Par ailleurs, le général Wilsbach a aussi relativisé les performances du Chengdu J-20. « C’est leur avion le plus moderne. Nous avons eu une occasion limitée de l’évaluer. Il semble correct… mais il n’y a pas de quoi en perdre le sommeil », a-t-il dit.

En mars dernier, évoquant la première rencontre entre des F-35A et des J-20 en mer de Chine, le même général Wilsbach s’était dit impressionné par les capacités « de commandement et de contrôle associées » à ce chasseur-bombardier chinois…

Cela étant, l’estimation du chef du commandement de l’US Air Force pour le Pacifique tranche avec les simulations d’invasion de Taïwan qu’effectuent régulièrement certains centres de réflexion américains.

L’une d’elles, réalisée par Center for Strategic and International Studies [CSIS] a été évoquée en août par l’agence Bloomberg, soit au moment où Pékin menait des manoeuvres de grande ampleur dans les environs de Taïwan.
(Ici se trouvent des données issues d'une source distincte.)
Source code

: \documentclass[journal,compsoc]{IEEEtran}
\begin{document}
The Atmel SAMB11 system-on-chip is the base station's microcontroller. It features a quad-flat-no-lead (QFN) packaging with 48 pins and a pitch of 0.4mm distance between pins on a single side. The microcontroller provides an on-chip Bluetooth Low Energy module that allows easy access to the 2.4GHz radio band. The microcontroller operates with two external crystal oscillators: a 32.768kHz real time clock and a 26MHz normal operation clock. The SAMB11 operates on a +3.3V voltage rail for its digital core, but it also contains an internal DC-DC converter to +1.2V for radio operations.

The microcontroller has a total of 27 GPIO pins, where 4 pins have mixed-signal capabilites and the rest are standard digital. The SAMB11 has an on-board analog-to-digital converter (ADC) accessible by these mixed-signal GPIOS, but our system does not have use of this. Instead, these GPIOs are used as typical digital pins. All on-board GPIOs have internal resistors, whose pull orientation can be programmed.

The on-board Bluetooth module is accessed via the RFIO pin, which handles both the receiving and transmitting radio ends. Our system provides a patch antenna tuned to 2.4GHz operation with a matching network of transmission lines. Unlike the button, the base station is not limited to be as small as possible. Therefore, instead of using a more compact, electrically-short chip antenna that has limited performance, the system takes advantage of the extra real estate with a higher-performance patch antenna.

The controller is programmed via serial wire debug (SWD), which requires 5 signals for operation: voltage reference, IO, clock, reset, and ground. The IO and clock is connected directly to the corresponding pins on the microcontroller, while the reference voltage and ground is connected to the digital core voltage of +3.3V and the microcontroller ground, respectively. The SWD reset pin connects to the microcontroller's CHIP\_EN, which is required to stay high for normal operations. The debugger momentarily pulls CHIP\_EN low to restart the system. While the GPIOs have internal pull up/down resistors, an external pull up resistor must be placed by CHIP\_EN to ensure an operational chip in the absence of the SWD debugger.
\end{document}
Résultat : En 2026, et dans la plupart des scénarios, les forces taïwanaises pourraient contrer une invasion, avec le soutien militaire des États-Unis. « Cependant, le coût sera très élevé pour l’infrastructure et l’économie taïwanaises et pour les forces américaines dans le Pacifique », a résumé Mark Cancian, un chercheur du CSIS. Cela étant, a-t-il admis, « nous n’avons pas examiné les scénarios les plus pessimistes, où la Chine pourrait conquérir toute l’île ».

Par ailleurs, et au rythme auquel vont les progrès technologiques, un rapport du Special Competitive Studies Project, un organisme dirigé par Éric Schmidt, un ancien Pdg de Google, a mis en garde contre le risque de décrochage des États-Unis à l’égard de la Chine.

« Pour comprendre les enjeux, il faut imaginer un monde dans lequel un État autoritaire contrôle l’infrastructure numérique, jouit d’une position dominante sur les plateformes technologiques mondiales, contrôle les moyens de production des technologies critiques et exploite une nouvelle vague de technologies à usage général, comme les biotechnologies et les nouvelles technologies énergétiques, pour transformer sa société, son économie et son armée », avance le document.

Et dans un tel cas de figure, « l’armée américaine perdrait son avance technologique par rapport son homologue chinoise » et « la Chine pourrait être en mesure de couper l’approvisionnement en composants microélectroniques et autres intrants technologiques critiques », prévient ce rapport.